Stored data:
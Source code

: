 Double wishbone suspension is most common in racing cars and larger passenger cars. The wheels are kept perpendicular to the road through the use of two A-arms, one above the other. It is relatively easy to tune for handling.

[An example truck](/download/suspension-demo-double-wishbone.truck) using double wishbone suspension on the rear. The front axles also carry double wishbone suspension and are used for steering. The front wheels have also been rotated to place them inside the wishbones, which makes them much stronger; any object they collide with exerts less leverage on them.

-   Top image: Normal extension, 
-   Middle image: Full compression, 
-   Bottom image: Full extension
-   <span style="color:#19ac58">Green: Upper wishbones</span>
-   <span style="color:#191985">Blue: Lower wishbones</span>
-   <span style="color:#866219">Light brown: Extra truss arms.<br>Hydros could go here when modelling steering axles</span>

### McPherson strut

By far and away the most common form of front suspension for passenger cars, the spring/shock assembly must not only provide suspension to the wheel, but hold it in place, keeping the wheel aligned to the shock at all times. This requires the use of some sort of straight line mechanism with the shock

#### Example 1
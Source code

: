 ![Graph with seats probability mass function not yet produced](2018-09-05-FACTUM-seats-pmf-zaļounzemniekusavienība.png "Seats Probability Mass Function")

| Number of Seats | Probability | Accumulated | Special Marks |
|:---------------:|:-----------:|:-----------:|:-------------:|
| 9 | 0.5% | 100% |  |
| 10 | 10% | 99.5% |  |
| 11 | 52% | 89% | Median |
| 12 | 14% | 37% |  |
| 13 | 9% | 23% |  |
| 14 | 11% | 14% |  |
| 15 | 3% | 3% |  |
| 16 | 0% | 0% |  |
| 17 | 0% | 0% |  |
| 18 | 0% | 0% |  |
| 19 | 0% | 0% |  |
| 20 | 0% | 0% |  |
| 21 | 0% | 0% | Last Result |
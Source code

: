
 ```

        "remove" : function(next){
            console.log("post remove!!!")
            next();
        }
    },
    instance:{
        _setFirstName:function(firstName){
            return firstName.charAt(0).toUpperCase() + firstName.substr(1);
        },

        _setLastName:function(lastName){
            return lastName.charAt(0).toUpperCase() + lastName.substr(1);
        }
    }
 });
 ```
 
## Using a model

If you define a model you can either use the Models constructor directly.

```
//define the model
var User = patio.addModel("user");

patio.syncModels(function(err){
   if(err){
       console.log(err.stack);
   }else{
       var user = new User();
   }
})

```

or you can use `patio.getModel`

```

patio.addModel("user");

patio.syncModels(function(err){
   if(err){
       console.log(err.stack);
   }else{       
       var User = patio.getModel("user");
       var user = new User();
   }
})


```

- To do
Wherever the word "color" appears in a line of the data above, copy that line.

- Response
-   <span style="color:#19ac58">Green: Upper wishbones</span>
-   <span style="color:#191985">Blue: Lower wishbones</span>
-   <span style="color:#866219">Light brown: Extra truss arms.<br>Hydros could go here when modelling steering axles</span>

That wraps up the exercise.